Updated: Oct 9
The author of proclaimed works of fiction and nonfiction, Jamaica Kincaid is a writer, Harvard professor, and gardener. Originally from Antigua and Barbuda, Kincaid came to the United States first as a seventeen-year-old when her mother sent her to be an au pair in New York City. From there, Kincaid enrolled in community college classes but dropped eventually dropped out to become a writer at a magazine for teenage girls. Soon, her writing would be published in the New Yorker, and she would go on to become successfully publish literature that draws, in large part, from her own life, and that through its emotional complexity richly portrays the inner lives of her protagonists.

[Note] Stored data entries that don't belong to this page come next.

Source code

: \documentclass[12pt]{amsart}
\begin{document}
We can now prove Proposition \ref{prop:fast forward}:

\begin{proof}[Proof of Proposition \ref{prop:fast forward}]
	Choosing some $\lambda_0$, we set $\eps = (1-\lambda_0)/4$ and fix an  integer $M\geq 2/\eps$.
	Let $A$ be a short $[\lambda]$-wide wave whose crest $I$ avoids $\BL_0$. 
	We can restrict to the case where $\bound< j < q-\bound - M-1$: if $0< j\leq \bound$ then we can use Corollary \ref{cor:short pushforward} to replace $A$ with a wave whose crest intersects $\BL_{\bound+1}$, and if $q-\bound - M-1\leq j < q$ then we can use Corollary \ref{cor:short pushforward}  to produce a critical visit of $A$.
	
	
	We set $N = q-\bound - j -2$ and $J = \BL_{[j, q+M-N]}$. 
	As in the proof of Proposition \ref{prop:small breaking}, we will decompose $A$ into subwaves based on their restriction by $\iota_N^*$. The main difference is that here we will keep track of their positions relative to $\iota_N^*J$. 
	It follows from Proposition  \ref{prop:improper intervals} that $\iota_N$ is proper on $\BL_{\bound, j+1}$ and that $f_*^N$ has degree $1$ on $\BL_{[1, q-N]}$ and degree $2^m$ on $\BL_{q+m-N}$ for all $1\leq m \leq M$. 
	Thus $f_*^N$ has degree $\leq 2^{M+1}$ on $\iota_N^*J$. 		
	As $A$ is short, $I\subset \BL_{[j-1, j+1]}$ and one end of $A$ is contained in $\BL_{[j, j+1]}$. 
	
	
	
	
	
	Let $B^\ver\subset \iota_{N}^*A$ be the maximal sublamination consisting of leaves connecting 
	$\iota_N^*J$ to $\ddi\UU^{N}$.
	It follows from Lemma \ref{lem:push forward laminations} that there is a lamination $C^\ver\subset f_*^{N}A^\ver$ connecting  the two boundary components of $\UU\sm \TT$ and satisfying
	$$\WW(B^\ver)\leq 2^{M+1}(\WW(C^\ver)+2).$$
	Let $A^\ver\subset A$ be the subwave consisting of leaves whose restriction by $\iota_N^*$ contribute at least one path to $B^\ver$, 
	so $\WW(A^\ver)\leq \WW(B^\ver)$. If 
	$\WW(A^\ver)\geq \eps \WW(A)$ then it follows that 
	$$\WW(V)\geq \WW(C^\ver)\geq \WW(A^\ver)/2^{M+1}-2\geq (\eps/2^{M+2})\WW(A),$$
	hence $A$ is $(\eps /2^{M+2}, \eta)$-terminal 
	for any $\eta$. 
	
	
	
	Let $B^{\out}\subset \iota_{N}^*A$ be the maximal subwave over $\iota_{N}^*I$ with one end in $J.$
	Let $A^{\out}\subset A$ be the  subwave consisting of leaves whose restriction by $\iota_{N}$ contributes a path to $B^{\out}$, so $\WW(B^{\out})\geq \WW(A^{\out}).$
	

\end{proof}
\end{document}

Kincaid is also literally a quintuple Gemini, which says so much about the way her life’s purpose has unfolded. With the sun, ascendant, Mercury, Venus and Uranus all in the sign of the twins, the significations of this sign are extra obvious in Kincaid’s life. The most obvious of these is her becoming an author: the air sign ruled by Mercury, the planet of commerce and communication, of the entire zodiac Gemini is the sign most often associated with writing and literature. Creatively inclined and constantly seeking to make sense of the world, people with strong Gemini placements are gifted not just with literary talent but also things to say. Kincaid writes most often about her own experience—her sun is in the first house, making self-expression an especially important theme in her life—but she does so in a way that universalizes that experience, gracefully pointing to the pains and joys that we all know intimately.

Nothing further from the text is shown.